We can of course also define some methods, or internal functions, that operate on the internal variables:

datatype TreeNode:
    (...)

    // Return true if a node doesn't have any children.
    isLeaf() -> Bool:
        return left is null and right is null

    // Return the number of nodes, including myself.
    treeSize() -> Int:
        n = 1
        if left is not null:
            n = n + left.treeSize()
        if right is not null:
            n = n + right.treeSize()
        return n

Note that the last definition, treeSize, is a recursive function.

Also note that treeSize has to check that the children actually are tree nodes before calculating their size. Another possibility is to have a global function that takes the tree node as an argument:

function treeSize(node: TreeNode) -> Int:
    if node is null:
        return 0
    else:
        return 1 + treeSize(node.left) + treeSize(node.right)

Complex features that are not used

We intentionally avoid complex features from object-oriented languages, focusing instead on clarity and easy translation to your preferred programming language. So you do not have to know about these things to follow the algorithms in this book:

Multiple inheritance

Being able to extend multiple classes or interfaces is useful for defining e.g. user interfaces, but it is not something we will use in this book.

Static methods, class variables, etc.

This is useful for not cluttering up the global namespace, so very useful when you write larger programs. But it is not needed for describing algorithms and data structures.

Referencing super classes

Being able to refer to methods of a super-class can also be useful in some contexts, but again, not something we need here.

1.5.7 Computer memory

To run a program we need to first load the program in memory before we can start executing. A program uses memory as well to store information that it needs for calculations. A program has access to two different memory regions: the stack and the heap. The stack is a memory region that stores local variables, function call information, and return values. When a function is called, its local variables and return address are pushed onto the stack, and when the function exits, they are removed. Since the stack follows a last-in, first-out (LIFO) order, memory allocation and deallocation happen in a predictable way, making it efficient.

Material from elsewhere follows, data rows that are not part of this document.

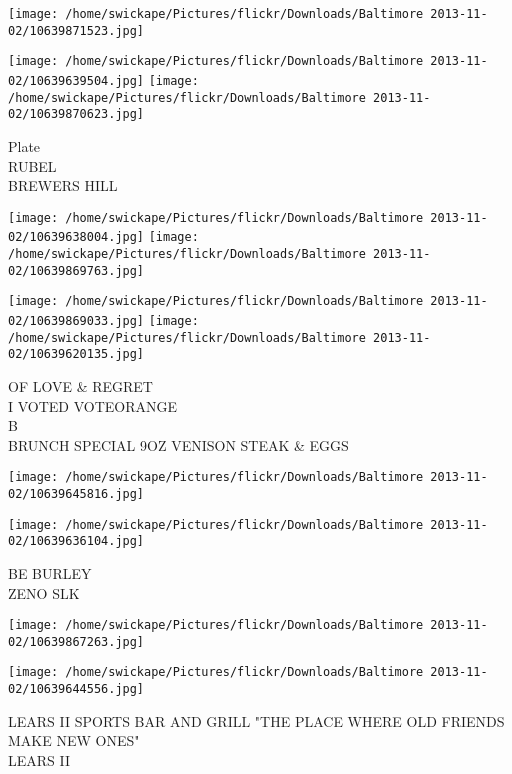 \documentclass[10pt,letterpaper]{article}
\begin{document}
\texttt{[image: /home/swickape/Pictures/flickr/Downloads/Baltimore 2013-11-02/10639871523.jpg]}

\vspace{0.25in}
\texttt{[image: /home/swickape/Pictures/flickr/Downloads/Baltimore 2013-11-02/10639639504.jpg]}
\texttt{[image: /home/swickape/Pictures/flickr/Downloads/Baltimore 2013-11-02/10639870623.jpg]}

Plate\\
RUBEL\\
BREWERS HILL\\
\pagebreak

\texttt{[image: /home/swickape/Pictures/flickr/Downloads/Baltimore 2013-11-02/10639638004.jpg]}
\texttt{[image: /home/swickape/Pictures/flickr/Downloads/Baltimore 2013-11-02/10639869763.jpg]}

\texttt{[image: /home/swickape/Pictures/flickr/Downloads/Baltimore 2013-11-02/10639869033.jpg]}
\texttt{[image: /home/swickape/Pictures/flickr/Downloads/Baltimore 2013-11-02/10639620135.jpg]}

OF LOVE \& REGRET\\
I VOTED VOTEORANGE\\
B\\
BRUNCH SPECIAL 9OZ VENISON STEAK \& EGGS\\
\pagebreak

\texttt{[image: /home/swickape/Pictures/flickr/Downloads/Baltimore 2013-11-02/10639645816.jpg]}

\vspace{0.25in}
\texttt{[image: /home/swickape/Pictures/flickr/Downloads/Baltimore 2013-11-02/10639636104.jpg]}

BE BURLEY\\
ZENO SLK\\
\pagebreak

\texttt{[image: /home/swickape/Pictures/flickr/Downloads/Baltimore 2013-11-02/10639867263.jpg]}

\vspace{0.25in}
\texttt{[image: /home/swickape/Pictures/flickr/Downloads/Baltimore 2013-11-02/10639644556.jpg]}

LEARS II SPORTS BAR AND GRILL "THE PLACE WHERE OLD FRIENDS MAKE NEW ONES"\\
LEARS II\\
\pagebreak
\end{document}
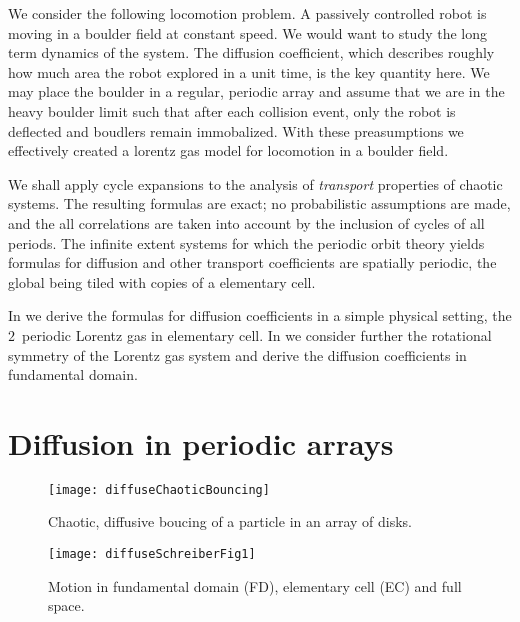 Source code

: \documentclass[aps,pre,preprint,groupedaddress, floatfix]{revtex4-1}
\begin{document}
We consider the following locomotion problem. A passively controlled robot is moving in a boulder field at constant speed. We would want to study the long term dynamics of the system. The diffusion coefficient, which describes roughly how much area the robot explored in a unit time, is the key quantity here. We may place the boulder in a regular, periodic array and assume that we are in the heavy boulder limit such that after each collision event, only the robot is deflected and boudlers remain immobalized. With these preasumptions we effectively created a lorentz gas model for locomotion in a boulder field.

We shall apply cycle expansions to the analysis of {\em transport} properties of
chaotic systems. The resulting formulas are exact; no probabilistic assumptions
are made, and the all correlations are taken into account by the inclusion of
cycles of all periods.  The infinite extent systems for which the periodic orbit
theory yields formulas for diffusion and other transport coefficients are
spatially periodic, the global {\statesp} being tiled with copies of a
elementary cell.

In  we derive the formulas for diffusion
coefficients in a simple physical setting, the $2$\dmn\ periodic Lorentz
gas in elementary cell. In we consider further the rotational symmetry of the Lorentz gas system and derive the diffusion coefficients in fundamental domain.

\section{Diffusion in periodic arrays}
\label{s-DiffPerArr}

\begin{figure}[htbp]
\begin{center}
\texttt{[image: diffuseChaoticBouncing]}
\end{center}
\caption[]{\label{fig:chaoticBouncing} Chaotic, diffusive boucing of a particle in an array of disks. }
\end{figure}

\begin{figure}[htbp]
\begin{center}
\texttt{[image: diffuseSchreiberFig1]}
\end{center}
\caption[]{\label{fig:schrieberFig1}Motion in fundamental domain (FD), elementary cell (EC) and full space.}

\end{figure}
\end{document}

The heap, on the other hand, is a more flexible memory area used for dynamic allocation. Memory allocated on the heap persists until explicitly freed or garbage-collected, making it useful for objects with longer lifetimes. Unlike the stack, the heap does not follow a strict order for allocation and deallocation, which can lead to fragmentation and slower access times. While stack allocation is fast and automatic, heap allocation requires more overhead and manual memory management.

The stack and heap are part of the so called internal memory and consists of high-speed storage components like Random Access Memory (RAM) and cache that are directly accessible by the CPU. This memory is volatile, meaning data is lost when power is turned off, and is used to store actively running programs and data. Because of its speed, internal memory is important for efficient program execution.

External memory, or secondary storage, includes non-volatile devices such as hard drives, solid-state drives, and USB storage. Unlike internal memory, it persists data even when the system is powered off and is used for long-term storage. External memory usually has a much larger capacity than internal memory, but it is significantly slower because data must be fetched and loaded into RAM before it can be processed.

Caching

Caching is a technique used to accelerate data access by temporarily storing frequently used information in a smaller, high-speed memory area called a cache. When a program requests data, the processor first checks whether it is available in the cache. If the data is found, it can be retrieved almost instantly, avoiding the need to access slower main memory. Cache memory is located very close to the processor, often integrated directly into the CPU, allowing it to fetch values in just a few clock cycles, significantly improving performance.